Tempest inclined her chin, regarding Kathryn through very skeptical upturned eyes. “Telling Alexi you ‘never forgot how to lick a clit’ wasn’t your sense of humor; you were trying to shock him. It didn’t work. He’s never forgotten either. Women aren’t the only ones who know how to have good sex.” Taking hold of Kathryn’s frenetic fingers, Tempest turned her daughter so that the two women were regarding each other eye to eye, Kathryn’s hands enfolded in Tempest’s. “What is wrong, Kathryn?”

Kathryn looked down at their hands, surprised by the gesture, but pleased. “It’s hard for me to know how to act with you, too. Are you my mother or my pal? You haven’t mothered me since I was sixteen, and then I get off to med school and you never communicate – oh, and when you do, it’s these cryptic little censored notes about your life, and I’m like- how the hell am I supposed to react to this?”

“Uh- honestly? Kat- I- I just don’t write much. To anyone.”

Tempest felt Kathryn’s fingers go slack in her palm. “I thought I might rate above anyone.”

“Why didn’t you just tell me?”

“I thought we’d resolve it while you were here.
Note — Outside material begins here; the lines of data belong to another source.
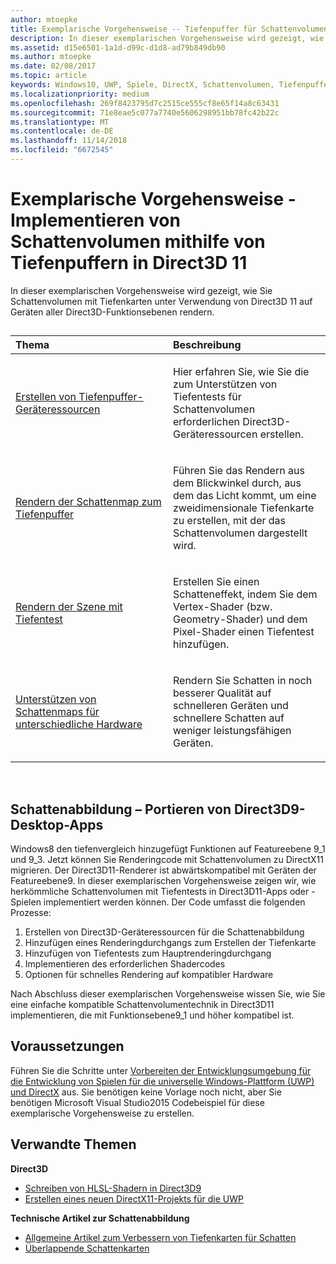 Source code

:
 ```yaml
---
author: mtoepke
title: Exemplarische Vorgehensweise -- Tiefenpuffer für Schattenvolumen in Direct3D11
description: In dieser exemplarischen Vorgehensweise wird gezeigt, wie Sie Schattenvolumen mit Tiefenkarten unter Verwendung von Direct3D 11 auf Geräten aller Direct3D-Funktionsebenen rendern.
ms.assetid: d15e6501-1a1d-d99c-d1d8-ad79b849db90
ms.author: mtoepke
ms.date: 02/08/2017
ms.topic: article
keywords: Windows10, UWP, Spiele, DirectX, Schattenvolumen, Tiefenpuffer, DirectX 11
ms.localizationpriority: medium
ms.openlocfilehash: 269f8423795d7c2515ce555cf8e65f14a8c63431
ms.sourcegitcommit: 71e8eae5c077a7740e5606298951bb78fc42b22c
ms.translationtype: MT
ms.contentlocale: de-DE
ms.lasthandoff: 11/14/2018
ms.locfileid: "6672545"
---
```

# <a name="walkthrough-implement-shadow-volumes-using-depth-buffers-in-direct3d-11"></a>Exemplarische Vorgehensweise - Implementieren von Schattenvolumen mithilfe von Tiefenpuffern in Direct3D 11



In dieser exemplarischen Vorgehensweise wird gezeigt, wie Sie Schattenvolumen mit Tiefenkarten unter Verwendung von Direct3D 11 auf Geräten aller Direct3D-Funktionsebenen rendern.
## 
<table>
<colgroup>
<col width="50%" />
<col width="50%" />
</colgroup>
<thead>
<tr class="header">
<th align="left">Thema</th>
<th align="left">Beschreibung</th>
</tr>
</thead>
<tbody>
<tr class="odd">
<td align="left"><p><a href="create-depth-buffer-resource--view--and-sampler-state.md">Erstellen von Tiefenpuffer-Geräteressourcen</a></p></td>
<td align="left"><p>Hier erfahren Sie, wie Sie die zum Unterstützen von Tiefentests für Schattenvolumen erforderlichen Direct3D-Geräteressourcen erstellen.</p></td>
</tr>
<tr class="even">
<td align="left"><p><a href="render-the-shadow-map-to-the-depth-buffer.md">Rendern der Schattenmap zum Tiefenpuffer</a></p></td>
<td align="left"><p>Führen Sie das Rendern aus dem Blickwinkel durch, aus dem das Licht kommt, um eine zweidimensionale Tiefenkarte zu erstellen, mit der das Schattenvolumen dargestellt wird.</p></td>
</tr>
<tr class="odd">
<td align="left"><p><a href="render-the-scene-with-depth-testing.md">Rendern der Szene mit Tiefentest</a></p></td>
<td align="left"><p>Erstellen Sie einen Schatteneffekt, indem Sie dem Vertex-Shader (bzw. Geometry-Shader) und dem Pixel-Shader einen Tiefentest hinzufügen.</p></td>
</tr>
<tr class="even">
<td align="left"><p><a href="target-a-range-of-hardware.md">Unterstützen von Schattenmaps für unterschiedliche Hardware</a></p></td>
<td align="left"><p>Rendern Sie Schatten in noch besserer Qualität auf schnelleren Geräten und schnellere Schatten auf weniger leistungsfähigen Geräten.</p></td>
</tr>
</tbody>
</table>

 

## <a name="shadow-mapping-application-to-direct3d-9-desktop-porting"></a>Schattenabbildung – Portieren von Direct3D9-Desktop-Apps


Windows8 den tiefenvergleich hinzugefügt Funktionen auf Featureebene 9\_1 und 9\_3. Jetzt können Sie Renderingcode mit Schattenvolumen zu DirectX11 migrieren. Der Direct3D11-Renderer ist abwärtskompatibel mit Geräten der Featureebene9. In dieser exemplarischen Vorgehensweise zeigen wir, wie herkömmliche Schattenvolumen mit Tiefentests in Direct3D11-Apps oder -Spielen implementiert werden können. Der Code umfasst die folgenden Prozesse:

1.  Erstellen von Direct3D-Geräteressourcen für die Schattenabbildung
2.  Hinzufügen eines Renderingdurchgangs zum Erstellen der Tiefenkarte
3.  Hinzufügen von Tiefentests zum Hauptrenderingdurchgang
4.  Implementieren des erforderlichen Shadercodes
5.  Optionen für schnelles Rendering auf kompatibler Hardware

Nach Abschluss dieser exemplarischen Vorgehensweise wissen Sie, wie Sie eine einfache kompatible Schattenvolumentechnik in Direct3D11 implementieren, die mit Funktionsebene9\_1 und höher kompatibel ist.

## <a name="prerequisites"></a>Voraussetzungen


Führen Sie die Schritte unter [Vorbereiten der Entwicklungsumgebung für die Entwicklung von Spielen für die universelle Windows-Plattform (UWP) und DirectX](prepare-your-dev-environment-for-windows-store-directx-game-development.md) aus. Sie benötigen keine Vorlage noch nicht, aber Sie benötigen Microsoft Visual Studio2015 Codebeispiel für diese exemplarische Vorgehensweise zu erstellen.

## <a name="related-topics"></a>Verwandte Themen


**Direct3D**

* [Schreiben von HLSL-Shadern in Direct3D9](https://msdn.microsoft.com/library/windows/desktop/bb944006)
* [Erstellen eines neuen DirectX11-Projekts für die UWP](user-interface.md)

**Technische Artikel zur Schattenabbildung**

* [Allgemeine Artikel zum Verbessern von Tiefenkarten für Schatten](https://msdn.microsoft.com/library/windows/desktop/ee416324)
* [Überlappende Schattenkarten](https://msdn.microsoft.com/library/windows/desktop/ee416307)

 

 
An actual visit from a real live will make up for a lot of missed letters.”

“And then I brought Alexi.” Tempest sighed. “I’m sorry. I didn’t know.”

“Yeah, well. Like I said, it’s OK.” This time Kathryn’s dismissive shrug was matched by her face, still, as always, carefully calculated to appear disaffected, but now with the small cues those who knew her well came to associate with her return to good spirits. The tension, once as thick as the pea soup fog, had dissipated.

“Let’s ditch the river and go back to your flat,” Tempest suggested. “Unless you’d rather dally on the steps-?”

“No. Not unless you get Alexi back down here and find me a date.” Kathryn snorted at the idea. She idly kicked at the iron railing. “But screw Plasticville, let’s go back to Atlantis. I can rustle up some old haunts.”

“That’s what they are now, Kathryn. It’s ghostly being on that ship.”

Kathryn puffed up her chest, Wonder Woman in a trench coat. “I’m Kathryn Renaud. I kick ghosts in the balls. Tap your badge and get us out of here.”

“Rainbird to Atlantis; two to beam up.”